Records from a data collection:
----
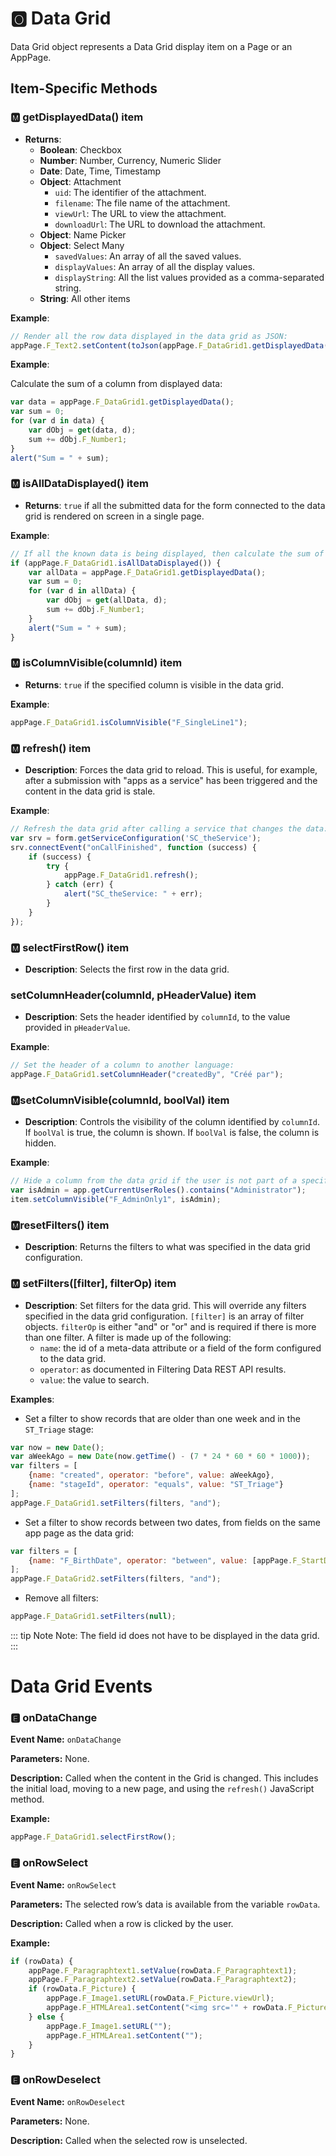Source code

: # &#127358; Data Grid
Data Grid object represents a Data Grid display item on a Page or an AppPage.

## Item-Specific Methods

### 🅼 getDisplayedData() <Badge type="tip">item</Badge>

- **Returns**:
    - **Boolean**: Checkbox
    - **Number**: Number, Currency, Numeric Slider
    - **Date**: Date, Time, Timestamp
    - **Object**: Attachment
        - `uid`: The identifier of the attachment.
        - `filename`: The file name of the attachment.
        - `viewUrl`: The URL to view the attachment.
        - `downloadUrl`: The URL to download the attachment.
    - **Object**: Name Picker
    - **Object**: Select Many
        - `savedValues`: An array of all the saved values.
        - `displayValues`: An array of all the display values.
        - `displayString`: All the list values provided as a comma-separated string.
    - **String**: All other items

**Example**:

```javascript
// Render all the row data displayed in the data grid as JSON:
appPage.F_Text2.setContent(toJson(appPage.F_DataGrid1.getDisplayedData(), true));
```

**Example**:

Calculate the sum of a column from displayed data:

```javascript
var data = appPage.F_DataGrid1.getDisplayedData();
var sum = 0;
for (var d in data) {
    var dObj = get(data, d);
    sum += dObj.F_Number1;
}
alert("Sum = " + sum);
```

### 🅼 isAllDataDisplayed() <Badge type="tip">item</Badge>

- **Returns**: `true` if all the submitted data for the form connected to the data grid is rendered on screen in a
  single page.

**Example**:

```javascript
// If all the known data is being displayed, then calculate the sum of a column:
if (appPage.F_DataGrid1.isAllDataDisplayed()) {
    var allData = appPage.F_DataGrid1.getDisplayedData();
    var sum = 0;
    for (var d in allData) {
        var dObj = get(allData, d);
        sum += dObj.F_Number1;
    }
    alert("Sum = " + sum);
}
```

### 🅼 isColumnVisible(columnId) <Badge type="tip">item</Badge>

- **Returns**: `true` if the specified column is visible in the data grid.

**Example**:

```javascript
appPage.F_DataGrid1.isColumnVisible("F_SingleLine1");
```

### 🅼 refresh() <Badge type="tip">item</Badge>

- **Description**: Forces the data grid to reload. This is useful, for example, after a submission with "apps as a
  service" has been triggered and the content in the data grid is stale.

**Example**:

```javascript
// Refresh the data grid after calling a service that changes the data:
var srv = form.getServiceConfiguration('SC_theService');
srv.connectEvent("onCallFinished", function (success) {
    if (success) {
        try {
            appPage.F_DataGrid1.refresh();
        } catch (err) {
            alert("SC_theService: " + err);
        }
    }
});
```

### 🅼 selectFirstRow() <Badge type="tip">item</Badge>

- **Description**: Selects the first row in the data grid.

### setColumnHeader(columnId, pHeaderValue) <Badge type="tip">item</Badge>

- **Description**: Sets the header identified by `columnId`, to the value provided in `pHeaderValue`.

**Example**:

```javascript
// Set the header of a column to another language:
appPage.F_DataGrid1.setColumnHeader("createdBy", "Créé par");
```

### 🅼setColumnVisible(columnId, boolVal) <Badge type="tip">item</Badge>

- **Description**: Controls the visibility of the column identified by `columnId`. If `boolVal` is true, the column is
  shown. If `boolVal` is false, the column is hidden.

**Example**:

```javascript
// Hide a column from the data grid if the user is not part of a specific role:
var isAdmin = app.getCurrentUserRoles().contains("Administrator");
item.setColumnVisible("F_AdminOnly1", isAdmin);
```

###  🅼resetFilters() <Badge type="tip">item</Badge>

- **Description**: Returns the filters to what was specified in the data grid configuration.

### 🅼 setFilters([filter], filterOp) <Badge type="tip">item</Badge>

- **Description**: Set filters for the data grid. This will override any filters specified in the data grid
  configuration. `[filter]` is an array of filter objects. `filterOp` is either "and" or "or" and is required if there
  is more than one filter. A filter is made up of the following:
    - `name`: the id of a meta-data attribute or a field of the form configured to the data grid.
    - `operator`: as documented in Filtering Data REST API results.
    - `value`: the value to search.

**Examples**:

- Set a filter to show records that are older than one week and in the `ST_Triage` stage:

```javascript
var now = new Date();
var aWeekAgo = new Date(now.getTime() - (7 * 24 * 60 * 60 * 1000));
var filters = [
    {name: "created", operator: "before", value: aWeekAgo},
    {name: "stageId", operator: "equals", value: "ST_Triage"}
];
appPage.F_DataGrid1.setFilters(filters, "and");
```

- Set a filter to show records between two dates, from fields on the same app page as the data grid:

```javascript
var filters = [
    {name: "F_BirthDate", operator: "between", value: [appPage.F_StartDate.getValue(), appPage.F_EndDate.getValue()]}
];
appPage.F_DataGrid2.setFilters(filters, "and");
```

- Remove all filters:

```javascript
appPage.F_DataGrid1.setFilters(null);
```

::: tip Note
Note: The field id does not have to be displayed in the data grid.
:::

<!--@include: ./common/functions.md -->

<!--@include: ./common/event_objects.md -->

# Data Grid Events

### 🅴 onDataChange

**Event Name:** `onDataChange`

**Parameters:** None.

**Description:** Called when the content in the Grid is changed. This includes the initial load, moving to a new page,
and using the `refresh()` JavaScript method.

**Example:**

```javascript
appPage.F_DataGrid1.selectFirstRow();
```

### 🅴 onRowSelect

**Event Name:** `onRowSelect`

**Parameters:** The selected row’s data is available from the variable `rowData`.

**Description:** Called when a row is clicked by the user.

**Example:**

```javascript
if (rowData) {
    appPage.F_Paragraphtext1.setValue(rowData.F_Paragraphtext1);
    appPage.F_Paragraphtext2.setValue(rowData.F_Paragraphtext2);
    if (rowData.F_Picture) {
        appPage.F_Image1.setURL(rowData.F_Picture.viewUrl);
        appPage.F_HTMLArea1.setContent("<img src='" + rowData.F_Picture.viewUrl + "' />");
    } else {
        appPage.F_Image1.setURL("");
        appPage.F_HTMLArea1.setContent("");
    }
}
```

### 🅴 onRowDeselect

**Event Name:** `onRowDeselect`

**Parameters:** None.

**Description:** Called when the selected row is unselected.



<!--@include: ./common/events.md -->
----
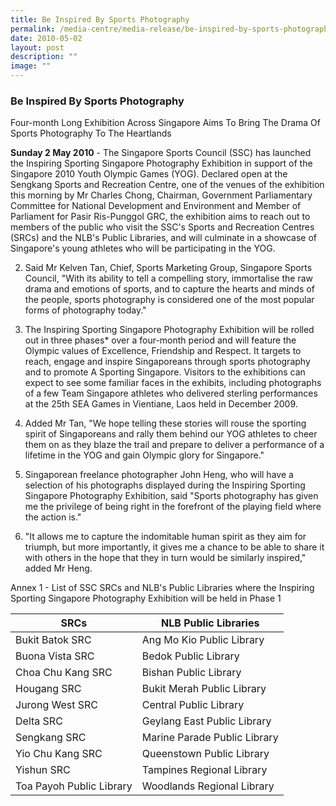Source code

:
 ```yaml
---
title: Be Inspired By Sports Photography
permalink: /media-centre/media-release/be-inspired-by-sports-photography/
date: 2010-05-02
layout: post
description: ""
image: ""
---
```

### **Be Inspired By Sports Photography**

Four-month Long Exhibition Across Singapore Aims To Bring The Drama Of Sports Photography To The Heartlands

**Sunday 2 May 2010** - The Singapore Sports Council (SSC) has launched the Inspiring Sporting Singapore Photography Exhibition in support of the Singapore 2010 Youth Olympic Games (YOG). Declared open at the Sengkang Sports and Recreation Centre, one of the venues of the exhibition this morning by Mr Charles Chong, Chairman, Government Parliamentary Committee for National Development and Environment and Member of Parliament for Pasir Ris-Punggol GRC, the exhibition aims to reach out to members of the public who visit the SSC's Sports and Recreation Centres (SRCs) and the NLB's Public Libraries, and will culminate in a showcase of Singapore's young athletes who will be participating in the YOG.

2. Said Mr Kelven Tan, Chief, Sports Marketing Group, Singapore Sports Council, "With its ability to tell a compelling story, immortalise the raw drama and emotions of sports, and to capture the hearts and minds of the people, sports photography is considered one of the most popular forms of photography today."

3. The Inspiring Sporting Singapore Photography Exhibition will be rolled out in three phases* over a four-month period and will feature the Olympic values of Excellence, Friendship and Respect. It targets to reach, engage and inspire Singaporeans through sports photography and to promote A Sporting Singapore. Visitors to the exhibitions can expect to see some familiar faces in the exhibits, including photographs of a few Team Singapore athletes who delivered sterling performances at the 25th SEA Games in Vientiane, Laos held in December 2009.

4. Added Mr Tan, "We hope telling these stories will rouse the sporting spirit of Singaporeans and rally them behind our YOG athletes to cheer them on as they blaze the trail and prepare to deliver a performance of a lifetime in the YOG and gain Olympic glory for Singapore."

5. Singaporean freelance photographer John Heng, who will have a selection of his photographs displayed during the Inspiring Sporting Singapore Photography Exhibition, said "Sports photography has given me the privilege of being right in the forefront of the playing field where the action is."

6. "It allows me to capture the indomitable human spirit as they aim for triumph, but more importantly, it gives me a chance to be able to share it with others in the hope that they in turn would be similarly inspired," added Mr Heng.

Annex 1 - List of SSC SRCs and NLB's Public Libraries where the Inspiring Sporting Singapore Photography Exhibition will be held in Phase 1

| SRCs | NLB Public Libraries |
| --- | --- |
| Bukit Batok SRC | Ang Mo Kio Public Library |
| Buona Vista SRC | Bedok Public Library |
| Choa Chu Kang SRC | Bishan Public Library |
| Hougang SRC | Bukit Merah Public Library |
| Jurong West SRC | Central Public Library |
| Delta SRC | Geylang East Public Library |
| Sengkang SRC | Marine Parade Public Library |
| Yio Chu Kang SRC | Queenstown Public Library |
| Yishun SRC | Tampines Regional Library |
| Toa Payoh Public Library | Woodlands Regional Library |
----
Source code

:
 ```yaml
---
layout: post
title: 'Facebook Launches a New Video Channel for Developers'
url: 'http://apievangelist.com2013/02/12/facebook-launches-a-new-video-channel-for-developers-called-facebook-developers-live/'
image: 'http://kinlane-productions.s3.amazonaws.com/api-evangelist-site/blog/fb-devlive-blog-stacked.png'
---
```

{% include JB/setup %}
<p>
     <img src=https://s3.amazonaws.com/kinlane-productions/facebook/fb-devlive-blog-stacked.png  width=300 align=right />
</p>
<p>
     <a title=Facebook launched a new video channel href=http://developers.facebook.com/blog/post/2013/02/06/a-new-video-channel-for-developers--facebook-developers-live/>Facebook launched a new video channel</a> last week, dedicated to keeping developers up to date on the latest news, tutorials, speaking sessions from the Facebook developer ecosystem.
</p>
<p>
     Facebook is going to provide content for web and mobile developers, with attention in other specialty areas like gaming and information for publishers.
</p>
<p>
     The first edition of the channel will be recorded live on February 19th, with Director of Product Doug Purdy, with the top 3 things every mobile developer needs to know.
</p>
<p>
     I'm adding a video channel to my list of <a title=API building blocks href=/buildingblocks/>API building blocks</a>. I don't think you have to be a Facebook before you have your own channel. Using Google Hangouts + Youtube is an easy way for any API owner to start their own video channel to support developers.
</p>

----
» Your goal:
Copy the records above exactly, beginning at the line that contains "added Mr Heng." and stopping after the line that contains "Merah Public Library |".

» Answer section:
6. "It allows me to capture the indomitable human spirit as they aim for triumph, but more importantly, it gives me a chance to be able to share it with others in the hope that they in turn would be similarly inspired," added Mr Heng.

Annex 1 - List of SSC SRCs and NLB's Public Libraries where the Inspiring Sporting Singapore Photography Exhibition will be held in Phase 1

| SRCs | NLB Public Libraries |
| --- | --- |
| Bukit Batok SRC | Ang Mo Kio Public Library |
| Buona Vista SRC | Bedok Public Library |
| Choa Chu Kang SRC | Bishan Public Library |
| Hougang SRC | Bukit Merah Public Library |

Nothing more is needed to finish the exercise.